| Problem details |
Even if the data beneath seems repetitive, write it all out again exactly.

____ Data section

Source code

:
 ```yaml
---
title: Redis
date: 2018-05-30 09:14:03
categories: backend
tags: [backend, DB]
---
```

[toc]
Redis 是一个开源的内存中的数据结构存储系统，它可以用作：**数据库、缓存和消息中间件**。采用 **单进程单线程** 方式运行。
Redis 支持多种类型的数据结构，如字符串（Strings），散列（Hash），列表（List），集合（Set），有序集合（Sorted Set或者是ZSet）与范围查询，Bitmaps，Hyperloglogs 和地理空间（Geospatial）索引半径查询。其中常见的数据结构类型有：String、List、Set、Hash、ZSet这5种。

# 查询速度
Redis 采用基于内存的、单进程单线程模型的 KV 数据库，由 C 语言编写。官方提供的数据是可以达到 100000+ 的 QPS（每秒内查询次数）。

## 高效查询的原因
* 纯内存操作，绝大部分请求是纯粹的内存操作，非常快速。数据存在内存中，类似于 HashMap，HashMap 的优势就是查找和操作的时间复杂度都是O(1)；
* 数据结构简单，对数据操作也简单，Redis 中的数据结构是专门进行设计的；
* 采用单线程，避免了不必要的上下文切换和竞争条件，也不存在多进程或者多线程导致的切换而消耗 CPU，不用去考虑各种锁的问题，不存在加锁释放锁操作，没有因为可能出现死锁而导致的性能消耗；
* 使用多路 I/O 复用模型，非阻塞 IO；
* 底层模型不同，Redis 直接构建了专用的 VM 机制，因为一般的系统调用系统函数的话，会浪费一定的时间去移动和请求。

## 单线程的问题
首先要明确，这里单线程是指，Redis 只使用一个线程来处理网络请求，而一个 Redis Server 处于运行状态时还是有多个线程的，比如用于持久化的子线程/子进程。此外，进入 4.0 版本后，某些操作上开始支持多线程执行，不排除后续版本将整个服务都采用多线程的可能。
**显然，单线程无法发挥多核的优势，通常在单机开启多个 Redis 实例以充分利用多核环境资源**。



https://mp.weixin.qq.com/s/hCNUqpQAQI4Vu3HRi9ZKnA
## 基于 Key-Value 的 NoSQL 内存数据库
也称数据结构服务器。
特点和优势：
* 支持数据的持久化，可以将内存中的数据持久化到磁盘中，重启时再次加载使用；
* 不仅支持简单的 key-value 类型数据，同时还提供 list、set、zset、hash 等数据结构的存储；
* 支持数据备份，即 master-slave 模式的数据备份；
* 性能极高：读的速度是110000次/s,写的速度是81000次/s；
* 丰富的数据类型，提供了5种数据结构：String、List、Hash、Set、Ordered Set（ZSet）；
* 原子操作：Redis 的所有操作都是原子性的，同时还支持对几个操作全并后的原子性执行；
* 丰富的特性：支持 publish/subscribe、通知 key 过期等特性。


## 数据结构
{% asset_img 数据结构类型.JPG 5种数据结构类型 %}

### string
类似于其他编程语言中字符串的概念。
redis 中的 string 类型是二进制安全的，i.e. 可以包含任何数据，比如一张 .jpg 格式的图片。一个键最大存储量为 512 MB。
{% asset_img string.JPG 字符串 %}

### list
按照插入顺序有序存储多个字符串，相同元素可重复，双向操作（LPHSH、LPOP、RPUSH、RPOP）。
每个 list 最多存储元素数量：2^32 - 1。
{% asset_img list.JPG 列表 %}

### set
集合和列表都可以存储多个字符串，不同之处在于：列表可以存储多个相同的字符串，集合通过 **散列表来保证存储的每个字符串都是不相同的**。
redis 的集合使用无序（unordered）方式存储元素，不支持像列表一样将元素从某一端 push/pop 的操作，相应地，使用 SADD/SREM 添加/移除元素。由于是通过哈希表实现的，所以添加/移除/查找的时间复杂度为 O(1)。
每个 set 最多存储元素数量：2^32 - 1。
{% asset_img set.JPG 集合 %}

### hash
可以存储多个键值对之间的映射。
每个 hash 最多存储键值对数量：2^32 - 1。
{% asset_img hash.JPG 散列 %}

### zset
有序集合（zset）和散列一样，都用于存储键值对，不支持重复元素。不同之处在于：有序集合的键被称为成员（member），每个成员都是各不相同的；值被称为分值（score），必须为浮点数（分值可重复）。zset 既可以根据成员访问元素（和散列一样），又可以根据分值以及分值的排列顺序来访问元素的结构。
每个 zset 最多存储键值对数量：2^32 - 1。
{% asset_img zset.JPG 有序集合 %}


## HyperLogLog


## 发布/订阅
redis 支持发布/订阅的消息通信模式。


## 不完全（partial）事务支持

________

| Task result |
Source code

:
 ```yaml
---
title: Redis
date: 2018-05-30 09:14:03
categories: backend
tags: [backend, DB]
---
```

[toc]
Redis 是一个开源的内存中的数据结构存储系统，它可以用作：**数据库、缓存和消息中间件**。采用 **单进程单线程** 方式运行。
Redis 支持多种类型的数据结构，如字符串（Strings），散列（Hash），列表（List），集合（Set），有序集合（Sorted Set或者是ZSet）与范围查询，Bitmaps，Hyperloglogs 和地理空间（Geospatial）索引半径查询。其中常见的数据结构类型有：String、List、Set、Hash、ZSet这5种。

# 查询速度
Redis 采用基于内存的、单进程单线程模型的 KV 数据库，由 C 语言编写。官方提供的数据是可以达到 100000+ 的 QPS（每秒内查询次数）。

## 高效查询的原因
* 纯内存操作，绝大部分请求是纯粹的内存操作，非常快速。数据存在内存中，类似于 HashMap，HashMap 的优势就是查找和操作的时间复杂度都是O(1)；
* 数据结构简单，对数据操作也简单，Redis 中的数据结构是专门进行设计的；
* 采用单线程，避免了不必要的上下文切换和竞争条件，也不存在多进程或者多线程导致的切换而消耗 CPU，不用去考虑各种锁的问题，不存在加锁释放锁操作，没有因为可能出现死锁而导致的性能消耗；
* 使用多路 I/O 复用模型，非阻塞 IO；
* 底层模型不同，Redis 直接构建了专用的 VM 机制，因为一般的系统调用系统函数的话，会浪费一定的时间去移动和请求。

## 单线程的问题
首先要明确，这里单线程是指，Redis 只使用一个线程来处理网络请求，而一个 Redis Server 处于运行状态时还是有多个线程的，比如用于持久化的子线程/子进程。此外，进入 4.0 版本后，某些操作上开始支持多线程执行，不排除后续版本将整个服务都采用多线程的可能。
**显然，单线程无法发挥多核的优势，通常在单机开启多个 Redis 实例以充分利用多核环境资源**。



https://mp.weixin.qq.com/s/hCNUqpQAQI4Vu3HRi9ZKnA
## 基于 Key-Value 的 NoSQL 内存数据库
也称数据结构服务器。
特点和优势：
* 支持数据的持久化，可以将内存中的数据持久化到磁盘中，重启时再次加载使用；
* 不仅支持简单的 key-value 类型数据，同时还提供 list、set、zset、hash 等数据结构的存储；
* 支持数据备份，即 master-slave 模式的数据备份；
* 性能极高：读的速度是110000次/s,写的速度是81000次/s；
* 丰富的数据类型，提供了5种数据结构：String、List、Hash、Set、Ordered Set（ZSet）；
* 原子操作：Redis 的所有操作都是原子性的，同时还支持对几个操作全并后的原子性执行；
* 丰富的特性：支持 publish/subscribe、通知 key 过期等特性。


## 数据结构
{% asset_img 数据结构类型.JPG 5种数据结构类型 %}

### string
类似于其他编程语言中字符串的概念。
redis 中的 string 类型是二进制安全的，i.e. 可以包含任何数据，比如一张 .jpg 格式的图片。一个键最大存储量为 512 MB。
{% asset_img string.JPG 字符串 %}

### list
按照插入顺序有序存储多个字符串，相同元素可重复，双向操作（LPHSH、LPOP、RPUSH、RPOP）。
每个 list 最多存储元素数量：2^32 - 1。
{% asset_img list.JPG 列表 %}

### set
集合和列表都可以存储多个字符串，不同之处在于：列表可以存储多个相同的字符串，集合通过 **散列表来保证存储的每个字符串都是不相同的**。
redis 的集合使用无序（unordered）方式存储元素，不支持像列表一样将元素从某一端 push/pop 的操作，相应地，使用 SADD/SREM 添加/移除元素。由于是通过哈希表实现的，所以添加/移除/查找的时间复杂度为 O(1)。
每个 set 最多存储元素数量：2^32 - 1。
{% asset_img set.JPG 集合 %}

### hash
可以存储多个键值对之间的映射。
每个 hash 最多存储键值对数量：2^32 - 1。
{% asset_img hash.JPG 散列 %}

### zset
有序集合（zset）和散列一样，都用于存储键值对，不支持重复元素。不同之处在于：有序集合的键被称为成员（member），每个成员都是各不相同的；值被称为分值（score），必须为浮点数（分值可重复）。zset 既可以根据成员访问元素（和散列一样），又可以根据分值以及分值的排列顺序来访问元素的结构。
每个 zset 最多存储键值对数量：2^32 - 1。
{% asset_img zset.JPG 有序集合 %}


## HyperLogLog


## 发布/订阅
redis 支持发布/订阅的消息通信模式。


## 不完全（partial）事务支持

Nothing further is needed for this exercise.